=== Section Start ===

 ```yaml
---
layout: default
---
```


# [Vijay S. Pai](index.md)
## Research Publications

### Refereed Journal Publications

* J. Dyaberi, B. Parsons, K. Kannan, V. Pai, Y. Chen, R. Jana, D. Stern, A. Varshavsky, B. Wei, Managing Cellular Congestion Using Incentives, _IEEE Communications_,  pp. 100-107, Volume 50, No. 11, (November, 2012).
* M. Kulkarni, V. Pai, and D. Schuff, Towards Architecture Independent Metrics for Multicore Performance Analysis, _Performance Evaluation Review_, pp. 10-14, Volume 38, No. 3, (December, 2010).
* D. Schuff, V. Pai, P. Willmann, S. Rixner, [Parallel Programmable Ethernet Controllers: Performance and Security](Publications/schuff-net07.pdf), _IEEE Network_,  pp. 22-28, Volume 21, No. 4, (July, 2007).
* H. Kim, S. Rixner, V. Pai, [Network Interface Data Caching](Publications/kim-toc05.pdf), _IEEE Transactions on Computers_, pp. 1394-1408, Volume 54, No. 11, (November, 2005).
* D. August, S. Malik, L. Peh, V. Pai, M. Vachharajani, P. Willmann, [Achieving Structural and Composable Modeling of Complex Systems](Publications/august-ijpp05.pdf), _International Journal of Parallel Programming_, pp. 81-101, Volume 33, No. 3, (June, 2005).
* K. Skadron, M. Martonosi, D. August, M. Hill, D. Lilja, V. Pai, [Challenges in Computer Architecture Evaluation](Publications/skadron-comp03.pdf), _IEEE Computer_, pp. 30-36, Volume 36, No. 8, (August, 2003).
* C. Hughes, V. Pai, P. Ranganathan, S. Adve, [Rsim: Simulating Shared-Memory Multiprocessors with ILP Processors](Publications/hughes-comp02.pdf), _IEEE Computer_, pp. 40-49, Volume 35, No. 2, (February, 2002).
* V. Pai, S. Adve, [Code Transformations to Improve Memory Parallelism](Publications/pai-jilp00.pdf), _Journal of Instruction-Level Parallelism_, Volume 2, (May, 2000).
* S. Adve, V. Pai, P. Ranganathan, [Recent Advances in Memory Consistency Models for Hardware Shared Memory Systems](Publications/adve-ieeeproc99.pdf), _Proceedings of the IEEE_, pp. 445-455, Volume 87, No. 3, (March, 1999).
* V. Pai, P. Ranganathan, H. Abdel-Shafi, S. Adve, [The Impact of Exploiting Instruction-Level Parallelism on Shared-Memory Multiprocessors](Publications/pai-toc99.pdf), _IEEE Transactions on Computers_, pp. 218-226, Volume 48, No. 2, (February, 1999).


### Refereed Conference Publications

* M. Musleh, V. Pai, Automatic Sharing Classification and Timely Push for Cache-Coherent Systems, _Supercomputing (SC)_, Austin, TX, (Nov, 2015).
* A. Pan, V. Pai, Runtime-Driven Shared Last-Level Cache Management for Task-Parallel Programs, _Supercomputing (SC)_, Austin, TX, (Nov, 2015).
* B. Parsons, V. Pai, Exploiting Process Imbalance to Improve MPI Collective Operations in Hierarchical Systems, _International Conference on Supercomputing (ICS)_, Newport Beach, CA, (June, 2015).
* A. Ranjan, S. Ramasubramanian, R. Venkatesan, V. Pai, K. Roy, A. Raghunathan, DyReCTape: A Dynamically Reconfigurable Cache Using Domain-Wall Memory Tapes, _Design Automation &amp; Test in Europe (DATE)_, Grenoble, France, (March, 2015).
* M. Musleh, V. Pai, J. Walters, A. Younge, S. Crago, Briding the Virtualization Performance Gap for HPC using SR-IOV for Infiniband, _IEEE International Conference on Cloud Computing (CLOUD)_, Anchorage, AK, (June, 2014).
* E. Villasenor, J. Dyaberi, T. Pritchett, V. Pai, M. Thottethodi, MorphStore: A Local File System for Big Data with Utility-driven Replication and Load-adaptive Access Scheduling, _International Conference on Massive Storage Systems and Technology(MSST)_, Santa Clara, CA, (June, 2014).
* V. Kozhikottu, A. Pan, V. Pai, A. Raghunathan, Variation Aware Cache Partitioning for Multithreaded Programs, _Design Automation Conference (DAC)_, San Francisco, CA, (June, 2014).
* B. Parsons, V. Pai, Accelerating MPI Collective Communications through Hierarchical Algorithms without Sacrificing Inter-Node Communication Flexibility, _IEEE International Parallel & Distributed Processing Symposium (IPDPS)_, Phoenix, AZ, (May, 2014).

=== Section End ===

AIM OF THE EXERCISE | Where the listing above has a line with "3, (June, 2005).", start there, and output every line exactly through the line with "CA, (June, 2015).", which is also included.

RESPONSE AREA |
* D. August, S. Malik, L. Peh, V. Pai, M. Vachharajani, P. Willmann, [Achieving Structural and Composable Modeling of Complex Systems](Publications/august-ijpp05.pdf), _International Journal of Parallel Programming_, pp. 81-101, Volume 33, No. 3, (June, 2005).
* K. Skadron, M. Martonosi, D. August, M. Hill, D. Lilja, V. Pai, [Challenges in Computer Architecture Evaluation](Publications/skadron-comp03.pdf), _IEEE Computer_, pp. 30-36, Volume 36, No. 8, (August, 2003).
* C. Hughes, V. Pai, P. Ranganathan, S. Adve, [Rsim: Simulating Shared-Memory Multiprocessors with ILP Processors](Publications/hughes-comp02.pdf), _IEEE Computer_, pp. 40-49, Volume 35, No. 2, (February, 2002).
* V. Pai, S. Adve, [Code Transformations to Improve Memory Parallelism](Publications/pai-jilp00.pdf), _Journal of Instruction-Level Parallelism_, Volume 2, (May, 2000).
* S. Adve, V. Pai, P. Ranganathan, [Recent Advances in Memory Consistency Models for Hardware Shared Memory Systems](Publications/adve-ieeeproc99.pdf), _Proceedings of the IEEE_, pp. 445-455, Volume 87, No. 3, (March, 1999).
* V. Pai, P. Ranganathan, H. Abdel-Shafi, S. Adve, [The Impact of Exploiting Instruction-Level Parallelism on Shared-Memory Multiprocessors](Publications/pai-toc99.pdf), _IEEE Transactions on Computers_, pp. 218-226, Volume 48, No. 2, (February, 1999).


### Refereed Conference Publications

* M. Musleh, V. Pai, Automatic Sharing Classification and Timely Push for Cache-Coherent Systems, _Supercomputing (SC)_, Austin, TX, (Nov, 2015).
* A. Pan, V. Pai, Runtime-Driven Shared Last-Level Cache Management for Task-Parallel Programs, _Supercomputing (SC)_, Austin, TX, (Nov, 2015).
* B. Parsons, V. Pai, Exploiting Process Imbalance to Improve MPI Collective Operations in Hierarchical Systems, _International Conference on Supercomputing (ICS)_, Newport Beach, CA, (June, 2015).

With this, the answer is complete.